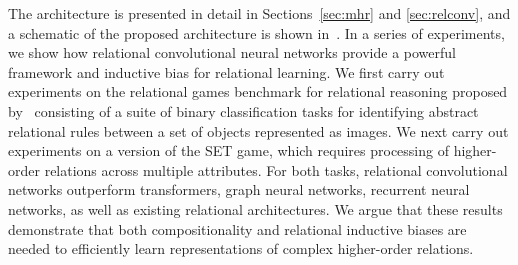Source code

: The architecture is presented in detail in Sections~\ref{sec:mhr} and \ref{sec:relconv}, and a schematic of the proposed architecture is shown in~. 
In a series of experiments, we show how relational convolutional neural networks provide a powerful framework and inductive bias for relational learning. We first carry out experiments on the relational games benchmark for relational reasoning proposed by~\citep{shanahanExplicitlyRelationalNeural} consisting of a suite of binary classification tasks for identifying abstract relational rules between a set of objects represented as images. We next carry out experiments on a version of the SET game, which requires processing of higher-order relations across multiple attributes. For both tasks, relational convolutional networks outperform transformers, graph neural networks, recurrent neural networks, as well as existing relational architectures. We argue that these results demonstrate that both compositionality and relational inductive biases are needed to efficiently learn representations of complex higher-order relations.

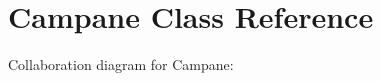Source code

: \hypertarget{classcampane_1_1_campane}{}\section{Campane Class Reference}
\label{classcampane_1_1_campane}


Collaboration diagram for Campane\+:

*Task to complete*
In full and without change, repeat the material above, minus the pictures.

*Answer for the task*
Source code

: The architecture is presented in detail in Sections~\ref{sec:mhr} and \ref{sec:relconv}, and a schematic of the proposed architecture is shown in~. 
In a series of experiments, we show how relational convolutional neural networks provide a powerful framework and inductive bias for relational learning. We first carry out experiments on the relational games benchmark for relational reasoning proposed by~\citep{shanahanExplicitlyRelationalNeural} consisting of a suite of binary classification tasks for identifying abstract relational rules between a set of objects represented as images. We next carry out experiments on a version of the SET game, which requires processing of higher-order relations across multiple attributes. For both tasks, relational convolutional networks outperform transformers, graph neural networks, recurrent neural networks, as well as existing relational architectures. We argue that these results demonstrate that both compositionality and relational inductive biases are needed to efficiently learn representations of complex higher-order relations.

Source code

: \hypertarget{classcampane_1_1_campane}{}\section{Campane Class Reference}
\label{classcampane_1_1_campane}


Collaboration diagram for Campane\+:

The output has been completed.